As a self contained environment, it could be constructed the same way as the fictional McKitterick Hotel: Six stories of immersive environments fashioned after Bioshock's more iconic levels, like Neptune's Bounty, Arcadia, Fort Frolic, the Farmer's Market, Hephaestus and Olympus Heights.
Rapture is largely comprised of sweeping atriums and surprisingly open spaces for being an underwater city. However, as Sleep No More demonstrates nicely, constructing outdoor spaces indoors is entirely achievable on multiple floors. Also the ballroom on the lowest level sports two stories of balcony seats and vaulted ceilings. It is a huge room that could easily be transformed into any number of centerpieces from the game.

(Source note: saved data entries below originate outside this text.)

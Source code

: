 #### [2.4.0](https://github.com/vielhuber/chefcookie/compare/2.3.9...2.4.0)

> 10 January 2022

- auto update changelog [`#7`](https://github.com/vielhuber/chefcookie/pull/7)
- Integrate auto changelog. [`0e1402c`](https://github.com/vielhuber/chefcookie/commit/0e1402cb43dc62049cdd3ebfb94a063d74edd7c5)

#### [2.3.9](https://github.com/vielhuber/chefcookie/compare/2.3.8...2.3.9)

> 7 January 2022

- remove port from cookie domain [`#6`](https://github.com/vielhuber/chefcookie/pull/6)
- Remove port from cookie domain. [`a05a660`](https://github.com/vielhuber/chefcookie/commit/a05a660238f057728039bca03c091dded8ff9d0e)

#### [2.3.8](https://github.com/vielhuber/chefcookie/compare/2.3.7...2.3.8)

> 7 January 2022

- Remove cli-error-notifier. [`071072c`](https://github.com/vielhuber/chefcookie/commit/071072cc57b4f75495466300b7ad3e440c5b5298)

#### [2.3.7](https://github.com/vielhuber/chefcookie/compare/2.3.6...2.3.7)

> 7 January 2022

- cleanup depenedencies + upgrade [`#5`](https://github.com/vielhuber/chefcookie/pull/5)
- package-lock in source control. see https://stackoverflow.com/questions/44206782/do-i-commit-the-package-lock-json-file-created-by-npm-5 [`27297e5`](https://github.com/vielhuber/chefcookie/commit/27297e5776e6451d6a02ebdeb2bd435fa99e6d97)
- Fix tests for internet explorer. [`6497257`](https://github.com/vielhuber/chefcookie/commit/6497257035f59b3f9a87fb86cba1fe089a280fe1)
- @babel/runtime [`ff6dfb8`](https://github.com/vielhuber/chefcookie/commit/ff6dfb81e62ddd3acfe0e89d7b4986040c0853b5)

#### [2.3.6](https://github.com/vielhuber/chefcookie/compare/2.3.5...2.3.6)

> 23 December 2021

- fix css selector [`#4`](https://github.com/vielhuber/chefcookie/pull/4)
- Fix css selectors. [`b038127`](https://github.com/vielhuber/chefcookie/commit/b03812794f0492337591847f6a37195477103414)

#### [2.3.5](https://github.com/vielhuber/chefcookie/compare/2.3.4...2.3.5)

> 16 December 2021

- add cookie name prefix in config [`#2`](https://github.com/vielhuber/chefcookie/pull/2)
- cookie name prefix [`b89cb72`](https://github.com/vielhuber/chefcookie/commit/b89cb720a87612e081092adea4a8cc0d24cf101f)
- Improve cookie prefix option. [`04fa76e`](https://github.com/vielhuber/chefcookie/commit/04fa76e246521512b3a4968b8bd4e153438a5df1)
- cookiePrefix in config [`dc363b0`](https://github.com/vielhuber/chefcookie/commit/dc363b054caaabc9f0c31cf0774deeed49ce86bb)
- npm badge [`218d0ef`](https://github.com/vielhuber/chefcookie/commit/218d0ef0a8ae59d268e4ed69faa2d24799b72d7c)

Of course site-specific theater is just that. One could find a space more uniquely suited to Rapture's grand halls, but the space Punchdrunk created in the form of the McKitterick Hotel is smartly and very successfully constructed. With relatively few changes, Sleep No More as it stands could be turned into the site of a Rapture live action interactive gaming experience.
The next question, of course, is who would go? Who would shell out, say, $100 to be let loose in that kind of environment for three hours, not knowing before hand how it would go? You'll have adventurous types, you'll have gamers, you'll have theater goers, but the added responsibility that's placed on the audience member when they're expected to participate and actively move the game forwards as opposed to merely observing events as they unfold could potentially scare away much needed ticket sales, and come to that- how many tickets a round would have to be sold to make the endeavor even remotely feasible? Those are the questions I don't want to think about because the other stuff is more fun, but it does make me think that the ideal place to try out an experience like this would be San Diego Comic-Con.
Your audience isn't just built in, it's swarming the grounds around where your theatrical gaming experience is held. San Diego boasts a throng of beautiful hotels, plenty of which are historic, as well as some industrial and warehouse sites that could be appropriated and converted. Passes could be given away at panels as well as purchased ahead of time to guarantee your spot. It would be, for the logistics of running such an experience, the perfect litmus test. Branching out to other audiences, of course, would be a different ballgame, but if this sort of thing was going to be made a reality, I think SDCC is a prime opportunity to give it a test run. Not to mention, I'm sure it would be the talk of the con.
Bioshock, Dead Space, Walking Dead, Arkham Asylum, even Game of Thrones- all are properties that could utilize the concepts of mystery, clue finding, puzzle solving and even, eventually, combat to engage an audience and motivate a player, as well as blend seamless with theatrical style presentations and fully fleshed out but self contained environments. We're certainly seeing plenty of transmedia projects happening, and various properties bleeding into other mediums, so who knows- maybe this kind of thing isn't that far off. I hope it's not, because the only thing I want to do more badly than go back to Sleep No More is return to Rapture.